- _Problem description_: Spot each line in the records below where the word "created" occurs, then copy it.

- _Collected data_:

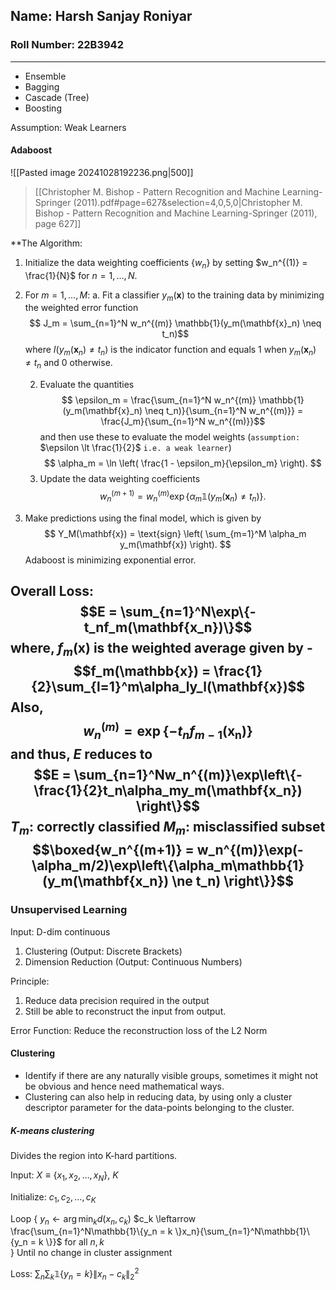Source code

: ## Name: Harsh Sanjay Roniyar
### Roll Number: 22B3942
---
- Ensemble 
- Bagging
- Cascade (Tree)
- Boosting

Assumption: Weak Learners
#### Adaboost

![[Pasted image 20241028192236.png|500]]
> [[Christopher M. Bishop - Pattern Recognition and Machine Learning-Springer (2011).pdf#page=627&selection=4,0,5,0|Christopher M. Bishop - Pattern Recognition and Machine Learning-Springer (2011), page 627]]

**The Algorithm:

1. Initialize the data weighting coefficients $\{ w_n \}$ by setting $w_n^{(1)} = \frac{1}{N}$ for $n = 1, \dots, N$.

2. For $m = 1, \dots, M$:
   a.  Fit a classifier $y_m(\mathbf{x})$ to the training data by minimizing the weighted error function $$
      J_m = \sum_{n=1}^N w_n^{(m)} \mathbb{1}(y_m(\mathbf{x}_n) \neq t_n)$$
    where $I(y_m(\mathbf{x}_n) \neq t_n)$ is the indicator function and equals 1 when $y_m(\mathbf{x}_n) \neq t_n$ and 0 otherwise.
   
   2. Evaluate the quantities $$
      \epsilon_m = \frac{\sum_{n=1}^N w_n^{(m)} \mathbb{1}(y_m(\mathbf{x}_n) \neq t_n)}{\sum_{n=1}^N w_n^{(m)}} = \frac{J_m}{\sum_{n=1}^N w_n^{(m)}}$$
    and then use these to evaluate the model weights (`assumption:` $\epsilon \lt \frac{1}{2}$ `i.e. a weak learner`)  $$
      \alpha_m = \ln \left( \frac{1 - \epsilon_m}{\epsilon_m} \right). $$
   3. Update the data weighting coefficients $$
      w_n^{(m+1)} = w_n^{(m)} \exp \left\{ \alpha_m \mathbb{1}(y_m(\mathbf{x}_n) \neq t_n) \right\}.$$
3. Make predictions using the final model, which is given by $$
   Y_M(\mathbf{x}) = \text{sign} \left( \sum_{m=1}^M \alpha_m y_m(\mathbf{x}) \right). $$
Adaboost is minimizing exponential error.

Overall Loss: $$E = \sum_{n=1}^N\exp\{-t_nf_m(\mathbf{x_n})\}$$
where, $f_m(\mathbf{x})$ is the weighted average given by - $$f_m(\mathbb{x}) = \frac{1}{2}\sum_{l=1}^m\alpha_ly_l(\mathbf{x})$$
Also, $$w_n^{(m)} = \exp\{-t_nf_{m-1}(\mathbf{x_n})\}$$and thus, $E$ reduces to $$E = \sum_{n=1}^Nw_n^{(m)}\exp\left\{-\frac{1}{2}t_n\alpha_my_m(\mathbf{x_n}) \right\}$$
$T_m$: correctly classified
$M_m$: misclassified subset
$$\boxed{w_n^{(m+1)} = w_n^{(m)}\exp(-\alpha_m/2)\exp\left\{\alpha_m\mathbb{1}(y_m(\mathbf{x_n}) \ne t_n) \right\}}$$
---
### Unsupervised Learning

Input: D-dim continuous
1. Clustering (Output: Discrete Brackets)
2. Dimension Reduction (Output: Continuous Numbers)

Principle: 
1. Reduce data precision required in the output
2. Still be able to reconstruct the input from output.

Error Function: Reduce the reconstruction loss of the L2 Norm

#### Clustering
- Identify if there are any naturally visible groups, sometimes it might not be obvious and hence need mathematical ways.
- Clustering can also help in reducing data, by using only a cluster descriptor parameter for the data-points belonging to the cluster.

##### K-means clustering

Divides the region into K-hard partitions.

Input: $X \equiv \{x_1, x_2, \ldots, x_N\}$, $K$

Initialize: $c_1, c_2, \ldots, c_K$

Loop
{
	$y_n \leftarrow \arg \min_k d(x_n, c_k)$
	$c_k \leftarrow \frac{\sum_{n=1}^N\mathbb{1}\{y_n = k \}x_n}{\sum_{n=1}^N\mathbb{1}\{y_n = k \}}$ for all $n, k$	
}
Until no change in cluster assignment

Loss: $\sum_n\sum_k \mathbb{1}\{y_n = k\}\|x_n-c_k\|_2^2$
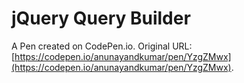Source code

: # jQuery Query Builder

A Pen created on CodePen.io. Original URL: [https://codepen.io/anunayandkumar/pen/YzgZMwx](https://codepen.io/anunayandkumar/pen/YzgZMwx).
...
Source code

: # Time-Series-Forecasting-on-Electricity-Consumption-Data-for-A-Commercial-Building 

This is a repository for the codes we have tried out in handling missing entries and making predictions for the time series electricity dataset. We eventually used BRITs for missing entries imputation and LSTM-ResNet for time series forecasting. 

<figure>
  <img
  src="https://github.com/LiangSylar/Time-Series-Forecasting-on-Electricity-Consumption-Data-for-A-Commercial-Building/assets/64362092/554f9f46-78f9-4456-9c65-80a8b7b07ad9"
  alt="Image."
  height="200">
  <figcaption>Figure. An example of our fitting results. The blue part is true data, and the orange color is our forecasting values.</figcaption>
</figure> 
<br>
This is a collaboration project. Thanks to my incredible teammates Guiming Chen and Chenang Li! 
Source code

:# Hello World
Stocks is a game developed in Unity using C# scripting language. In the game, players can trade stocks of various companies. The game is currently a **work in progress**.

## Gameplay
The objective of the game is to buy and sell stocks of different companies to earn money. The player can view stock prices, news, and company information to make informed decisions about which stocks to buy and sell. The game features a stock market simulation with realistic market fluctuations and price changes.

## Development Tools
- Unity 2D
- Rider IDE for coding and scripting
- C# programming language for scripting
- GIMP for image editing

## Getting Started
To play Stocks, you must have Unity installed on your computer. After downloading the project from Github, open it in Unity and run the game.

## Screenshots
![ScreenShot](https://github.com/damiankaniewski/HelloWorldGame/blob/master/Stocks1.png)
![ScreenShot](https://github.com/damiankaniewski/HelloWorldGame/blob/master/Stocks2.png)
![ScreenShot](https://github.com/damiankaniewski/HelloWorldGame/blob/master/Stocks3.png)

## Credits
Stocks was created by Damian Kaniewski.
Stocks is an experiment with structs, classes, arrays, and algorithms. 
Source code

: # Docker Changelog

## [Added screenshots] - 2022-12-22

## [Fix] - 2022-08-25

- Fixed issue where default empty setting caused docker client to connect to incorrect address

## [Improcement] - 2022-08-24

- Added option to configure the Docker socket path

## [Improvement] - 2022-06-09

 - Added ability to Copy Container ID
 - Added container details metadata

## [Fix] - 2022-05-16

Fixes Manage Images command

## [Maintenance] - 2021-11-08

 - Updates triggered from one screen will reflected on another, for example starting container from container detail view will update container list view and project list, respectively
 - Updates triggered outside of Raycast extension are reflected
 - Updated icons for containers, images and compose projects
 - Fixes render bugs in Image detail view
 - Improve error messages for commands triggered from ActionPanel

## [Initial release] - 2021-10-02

- _The completed task_:
A Pen created on CodePen.io. Original URL: [https://codepen.io/anunayandkumar/pen/YzgZMwx](https://codepen.io/anunayandkumar/pen/YzgZMwx).
Stocks was created by Damian Kaniewski.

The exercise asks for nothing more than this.